探検!秘境・金郷渓!!(阿東町「金郷渓」)

※今回は写真がやたら多いんで ローバンドの回線の場合はかなり時間が掛かります

猿渓瀑
金郷渓のハイライト、「弁慶瀑」。

山口県民の中でも「金郷渓」なる渓谷の存在を知る人は少ないと思う。 かく言うわしも「滝のコンテンツ」を始める最近まで 近くにそんな渓谷があるなんて聞いたことも無かったからな。
金郷渓・位置概略阿武川上流の「長門峡」は国および県の名勝・天然記念物に指定され、「全国の渓谷30(くらい)選」にも選ばれており 山口県を代表する観光地にもなっている。

元々 この「長門峡」は明治の頃に英語教師・ガントレットによって紹介され 画家・高島北海が私財を投じて遊歩道を設置したことにより 世に広く知られるようになったんだが、今 現在知られている長門峡は あくまで狭義の「長門峡」だったりする。

高島北海が観光地として開発に力を注いだのは「長門峡」をはじめ 「生雲渓」「漣渓」そして今回紹介する「金郷渓」などをひっくるめた一帯だったんだが、これが「広義の長門峡」なんだそうな。しかしダム開発で水量が少なくなって「漣渓」は枯れ ミイラ状態、「生雲渓」は台風により遊歩道が崩壊し 財政難から修理も出来ずに忘れ去られようとしている。

で、「金郷渓」なんだが これは阿武側ダムによって出来た阿武湖に一番近い支流、蔵目喜川の下流域にあたる。ここも大正時代に高島北海が私財を投じて設置した遊歩道があるんだが 長門峡に向かう県道側から見て川の対岸に位置するため 吊橋や渡し舟でもない限りアプローチすることが出来なかったりする。そのため今は訪れる人もおらず 遊歩道は崩壊しヤブに覆われているらしい。

最初に述べたように わしもこの渓谷のことは存在すら知らなかったんだが 山口県の滝について記している「防長四十八滝」なる本を読んで この金郷渓と その渓谷の目玉である「弁慶瀑」の存在を知ったのだった。

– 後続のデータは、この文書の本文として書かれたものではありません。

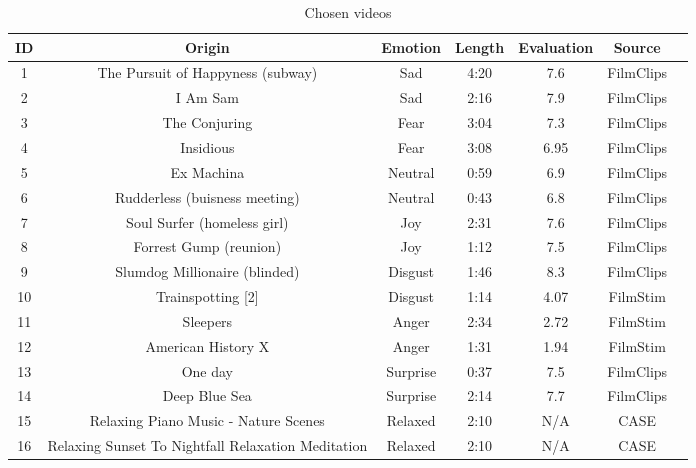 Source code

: \begin{table}[]
    \centering
    \begin{tabular}{|c|c|c|c|c|c|c|}
        \hline
        ID & Origin & Emotion & Length & Evaluation & Source\\ \hline
        1 & The Pursuit of Happyness (subway) & Sad & 4:20 & 7.6  & FilmClips \cite{FilmClips} \\ \hline
        2 & I Am Sam & Sad & 2:16 & 7.9  & FilmClips \cite{FilmClips}\\ \hline
        3 & The Conjuring & Fear & 3:04 & 7.3  & FilmClips \cite{FilmClips}  \\ \hline
        4 & Insidious & Fear & 3:08 & 6.95  & FilmClips \cite{FilmClips} \\ \hline
        5 & Ex Machina & Neutral & 0:59 & 6.9  & FilmClips \cite{FilmClips} \\ \hline
        6 & Rudderless (buisness meeting) & Neutral & 0:43 & 6.8  & FilmClips \cite{FilmClips} \\ \hline
        7 & Soul Surfer (homeless girl) & Joy & 2:31 & 7.6  & FilmClips \cite{FilmClips} \\ \hline
        8 & Forrest Gump (reunion) & Joy & 1:12 & 7.5  & FilmClips \cite{FilmClips} \\ \hline
        9 & Slumdog Millionaire (blinded) & Disgust & 1:46 & 8.3  & FilmClips \cite{FilmClips} \\ \hline
        10 &  Trainspotting [2] & Disgust & 1:14 & 4.07  & FilmStim \cite{FilmStim} \\ \hline
        11 & Sleepers & Anger & 2:34 & 2.72  & FilmStim \cite{FilmStim}  \\ \hline
        12 & American History X & Anger & 1:31 & 1.94  & FilmStim \cite{FilmStim} \\ \hline
        13 & One day & Surprise & 0:37 & 7.5 & FilmClips \cite{FilmClips}\\ \hline
        14 & Deep Blue Sea & Surprise & 2:14 & 7.7 & FilmClips \cite{FilmClips} \\ \hline
        15 & Relaxing Piano Music - Nature Scenes & Relaxed & 2:10 & N/A & CASE \cite{CaseData}  \\ \hline
        16 & Relaxing Sunset To Nightfall Relaxation Meditation & Relaxed & 2:10 & N/A & CASE \cite{CaseData} \\ \hline
    \end{tabular}
    \caption{Chosen videos}
    \label{tab:my_label}
\end{table}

「山口県で唯一 瀑布と呼ぶにふさわしい滝」と賞された この滝を、いつか見ることが出来れば良いな〜・・・と 思っていたら そのチャンスは意外に早くやってきたぞ。実は地元の新聞に入っていた折込チラシに「自然と植物を観察しながら金郷渓をハイキング」という地元の自然愛好クラブの参加者募集の記事を発見。
ボートで川を渡るしかアプローチする方法がないと思われていた金郷渓なんだが もしかしたらこのツアーに参加すれば行く事が出来るんではないのか?・・・・と いうことで 今回のツアーを企画し 自らも引率として参加する自然観察員のNさんに電話にて連絡を取ってみたぞ。

しかし こういう自然観察のハイキングは 主に地元の園芸好き、あるいはトレッキング好きな壮年の方々が中心となって行われるので 整備されてない金郷渓は危険を避けるためもあってホンの入り口までしか行かないし とてもじゃないけどヤブ漕ぎあり・沢渡りありの道なき道を進まなければならない弁慶瀑までは行けない・・・ということらしい。
蔵目喜川・弁慶瀑
なんだ それじゃしょうがないなあ・・・と諦めたんだが、自然観察員のNさんの言うことには この金郷渓は今では人が滅多に入らなくてヤブに覆われているんだが そのおかげで自然がそのまま残されており いかにも生物学者や植物学者が喜ぶような 見る人が見たら貴重な生態系が残されているんだそうな。 で、近々調査のための道を開きに行きたい、と思っていたのだが もし わしが「弁慶瀑」を見たいのなら 一緒にどうだ?という有難いお誘いを頂いたのだ。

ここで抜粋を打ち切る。